[Opening Records for this exercise section]

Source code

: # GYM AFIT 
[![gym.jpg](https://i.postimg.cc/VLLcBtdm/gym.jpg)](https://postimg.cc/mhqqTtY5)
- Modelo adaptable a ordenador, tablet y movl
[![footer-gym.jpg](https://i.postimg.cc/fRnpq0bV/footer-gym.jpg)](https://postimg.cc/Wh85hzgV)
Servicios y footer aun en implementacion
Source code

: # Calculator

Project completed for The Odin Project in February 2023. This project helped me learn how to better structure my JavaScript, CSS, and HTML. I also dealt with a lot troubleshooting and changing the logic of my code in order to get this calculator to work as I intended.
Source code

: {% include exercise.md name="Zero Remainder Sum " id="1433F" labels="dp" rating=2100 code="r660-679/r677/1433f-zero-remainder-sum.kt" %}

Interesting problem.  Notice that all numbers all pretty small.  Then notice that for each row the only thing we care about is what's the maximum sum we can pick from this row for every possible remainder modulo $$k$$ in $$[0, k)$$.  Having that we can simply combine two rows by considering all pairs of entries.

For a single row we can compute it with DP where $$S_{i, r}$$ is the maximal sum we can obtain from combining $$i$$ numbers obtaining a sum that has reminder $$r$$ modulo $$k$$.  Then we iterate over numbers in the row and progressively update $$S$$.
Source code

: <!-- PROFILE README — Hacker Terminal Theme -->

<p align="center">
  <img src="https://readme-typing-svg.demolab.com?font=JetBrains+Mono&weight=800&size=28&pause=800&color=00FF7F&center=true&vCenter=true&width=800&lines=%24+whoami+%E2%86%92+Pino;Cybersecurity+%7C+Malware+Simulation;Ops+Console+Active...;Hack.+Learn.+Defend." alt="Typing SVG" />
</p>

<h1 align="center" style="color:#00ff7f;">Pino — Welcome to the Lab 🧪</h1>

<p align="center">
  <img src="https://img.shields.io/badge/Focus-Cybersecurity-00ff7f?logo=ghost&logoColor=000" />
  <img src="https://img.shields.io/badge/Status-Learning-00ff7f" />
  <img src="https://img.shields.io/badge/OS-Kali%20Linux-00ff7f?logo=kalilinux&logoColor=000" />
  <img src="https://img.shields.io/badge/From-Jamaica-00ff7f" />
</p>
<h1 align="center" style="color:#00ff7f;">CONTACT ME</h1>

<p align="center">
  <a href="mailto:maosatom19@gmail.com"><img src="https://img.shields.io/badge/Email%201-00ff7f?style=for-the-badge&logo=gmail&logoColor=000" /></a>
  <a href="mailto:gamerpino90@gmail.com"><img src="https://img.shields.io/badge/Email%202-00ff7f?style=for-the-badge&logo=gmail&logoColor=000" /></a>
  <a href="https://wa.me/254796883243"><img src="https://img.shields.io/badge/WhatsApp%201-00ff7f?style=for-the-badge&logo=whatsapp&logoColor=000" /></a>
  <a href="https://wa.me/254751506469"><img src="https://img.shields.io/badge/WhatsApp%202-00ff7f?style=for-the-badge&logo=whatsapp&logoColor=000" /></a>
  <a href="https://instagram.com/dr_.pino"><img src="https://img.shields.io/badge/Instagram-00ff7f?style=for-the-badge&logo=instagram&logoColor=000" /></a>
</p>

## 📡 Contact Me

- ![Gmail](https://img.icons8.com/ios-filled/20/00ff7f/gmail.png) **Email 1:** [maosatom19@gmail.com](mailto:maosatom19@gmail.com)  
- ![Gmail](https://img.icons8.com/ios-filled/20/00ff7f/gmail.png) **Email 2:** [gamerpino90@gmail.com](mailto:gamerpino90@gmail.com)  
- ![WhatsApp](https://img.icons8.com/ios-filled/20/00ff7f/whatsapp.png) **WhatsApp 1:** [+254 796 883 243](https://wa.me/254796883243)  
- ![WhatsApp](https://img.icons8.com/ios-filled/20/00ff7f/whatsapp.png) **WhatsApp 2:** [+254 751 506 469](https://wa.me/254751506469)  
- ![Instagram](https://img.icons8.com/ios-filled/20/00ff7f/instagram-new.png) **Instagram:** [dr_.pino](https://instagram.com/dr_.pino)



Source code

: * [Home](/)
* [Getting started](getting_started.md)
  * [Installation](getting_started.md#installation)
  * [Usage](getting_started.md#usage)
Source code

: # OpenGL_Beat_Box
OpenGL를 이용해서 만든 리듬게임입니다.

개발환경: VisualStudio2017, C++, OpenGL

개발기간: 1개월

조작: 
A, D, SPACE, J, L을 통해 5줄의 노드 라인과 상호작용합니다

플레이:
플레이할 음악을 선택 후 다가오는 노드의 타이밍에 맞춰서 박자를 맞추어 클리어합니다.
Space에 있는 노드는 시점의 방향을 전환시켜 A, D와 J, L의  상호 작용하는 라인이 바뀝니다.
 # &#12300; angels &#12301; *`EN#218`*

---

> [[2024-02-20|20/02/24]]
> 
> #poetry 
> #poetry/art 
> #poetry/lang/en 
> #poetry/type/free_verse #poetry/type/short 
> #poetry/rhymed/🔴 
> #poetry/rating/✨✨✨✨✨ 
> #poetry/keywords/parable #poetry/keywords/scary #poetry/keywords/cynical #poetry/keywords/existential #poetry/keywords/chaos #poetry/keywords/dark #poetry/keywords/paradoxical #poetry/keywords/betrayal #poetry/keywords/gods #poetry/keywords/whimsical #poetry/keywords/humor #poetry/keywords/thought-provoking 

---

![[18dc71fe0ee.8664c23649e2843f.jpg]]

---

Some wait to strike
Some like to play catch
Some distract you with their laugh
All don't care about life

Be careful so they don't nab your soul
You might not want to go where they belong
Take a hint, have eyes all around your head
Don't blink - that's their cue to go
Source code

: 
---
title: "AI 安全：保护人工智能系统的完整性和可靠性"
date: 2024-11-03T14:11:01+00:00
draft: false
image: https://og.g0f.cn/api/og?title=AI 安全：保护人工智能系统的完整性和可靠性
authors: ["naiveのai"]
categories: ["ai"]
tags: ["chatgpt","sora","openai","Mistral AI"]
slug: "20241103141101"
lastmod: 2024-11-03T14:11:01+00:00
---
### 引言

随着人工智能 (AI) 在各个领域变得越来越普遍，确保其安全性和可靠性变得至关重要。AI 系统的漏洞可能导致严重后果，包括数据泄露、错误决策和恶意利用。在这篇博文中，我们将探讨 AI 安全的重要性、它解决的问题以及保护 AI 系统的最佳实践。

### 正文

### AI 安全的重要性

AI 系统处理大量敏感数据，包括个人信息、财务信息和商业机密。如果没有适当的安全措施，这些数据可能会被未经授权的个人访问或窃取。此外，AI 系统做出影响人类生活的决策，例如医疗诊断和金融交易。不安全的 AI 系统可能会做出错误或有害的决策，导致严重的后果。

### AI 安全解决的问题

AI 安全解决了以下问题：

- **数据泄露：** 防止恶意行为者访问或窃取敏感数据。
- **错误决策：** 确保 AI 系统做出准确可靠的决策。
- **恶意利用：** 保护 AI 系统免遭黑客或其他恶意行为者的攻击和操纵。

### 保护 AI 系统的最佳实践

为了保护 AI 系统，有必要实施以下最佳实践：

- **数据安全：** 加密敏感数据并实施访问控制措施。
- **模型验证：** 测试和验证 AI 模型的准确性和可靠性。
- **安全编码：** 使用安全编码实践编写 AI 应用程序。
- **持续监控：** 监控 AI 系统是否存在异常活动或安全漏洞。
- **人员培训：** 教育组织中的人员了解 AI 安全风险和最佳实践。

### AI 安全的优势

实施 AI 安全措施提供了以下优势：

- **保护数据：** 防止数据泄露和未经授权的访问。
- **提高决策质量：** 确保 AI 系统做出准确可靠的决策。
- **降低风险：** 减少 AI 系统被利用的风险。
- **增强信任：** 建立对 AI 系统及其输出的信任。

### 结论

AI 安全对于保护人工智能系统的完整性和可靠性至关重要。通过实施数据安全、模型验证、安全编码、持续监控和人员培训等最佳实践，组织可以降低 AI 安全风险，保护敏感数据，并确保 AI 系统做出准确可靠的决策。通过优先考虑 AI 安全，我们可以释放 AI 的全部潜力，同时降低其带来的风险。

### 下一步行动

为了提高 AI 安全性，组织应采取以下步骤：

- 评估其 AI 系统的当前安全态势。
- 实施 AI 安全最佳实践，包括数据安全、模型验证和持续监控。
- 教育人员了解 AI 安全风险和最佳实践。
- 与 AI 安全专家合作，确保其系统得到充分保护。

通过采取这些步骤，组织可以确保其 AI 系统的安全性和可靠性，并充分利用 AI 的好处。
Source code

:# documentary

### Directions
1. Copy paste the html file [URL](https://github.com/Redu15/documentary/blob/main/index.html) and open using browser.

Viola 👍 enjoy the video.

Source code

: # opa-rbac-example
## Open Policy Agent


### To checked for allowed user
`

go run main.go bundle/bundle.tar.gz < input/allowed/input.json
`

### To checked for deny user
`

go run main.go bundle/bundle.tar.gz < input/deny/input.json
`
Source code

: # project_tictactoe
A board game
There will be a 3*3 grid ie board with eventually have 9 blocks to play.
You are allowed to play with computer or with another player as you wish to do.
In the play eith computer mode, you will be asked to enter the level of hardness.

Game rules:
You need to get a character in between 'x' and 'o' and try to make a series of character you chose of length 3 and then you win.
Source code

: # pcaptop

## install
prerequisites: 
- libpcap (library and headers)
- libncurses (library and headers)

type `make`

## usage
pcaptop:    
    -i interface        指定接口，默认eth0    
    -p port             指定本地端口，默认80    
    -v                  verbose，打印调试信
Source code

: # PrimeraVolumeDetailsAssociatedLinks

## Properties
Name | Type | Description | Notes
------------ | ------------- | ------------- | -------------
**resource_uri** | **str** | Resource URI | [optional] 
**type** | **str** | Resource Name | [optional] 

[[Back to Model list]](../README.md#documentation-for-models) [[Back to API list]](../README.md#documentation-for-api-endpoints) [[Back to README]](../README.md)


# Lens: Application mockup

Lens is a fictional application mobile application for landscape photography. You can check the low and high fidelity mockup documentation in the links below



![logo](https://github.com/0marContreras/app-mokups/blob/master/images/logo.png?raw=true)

[Closing Records for this exercise section]

A word-for-word copy of the entries, from the first line through the line containing "Servicios y footer aun en implementacion", is the whole answer.

Your response:
Source code

: # GYM AFIT 
[![gym.jpg](https://i.postimg.cc/VLLcBtdm/gym.jpg)](https://postimg.cc/mhqqTtY5)
- Modelo adaptable a ordenador, tablet y movl
[![footer-gym.jpg](https://i.postimg.cc/fRnpq0bV/footer-gym.jpg)](https://postimg.cc/Wh85hzgV)
Servicios y footer aun en implementacion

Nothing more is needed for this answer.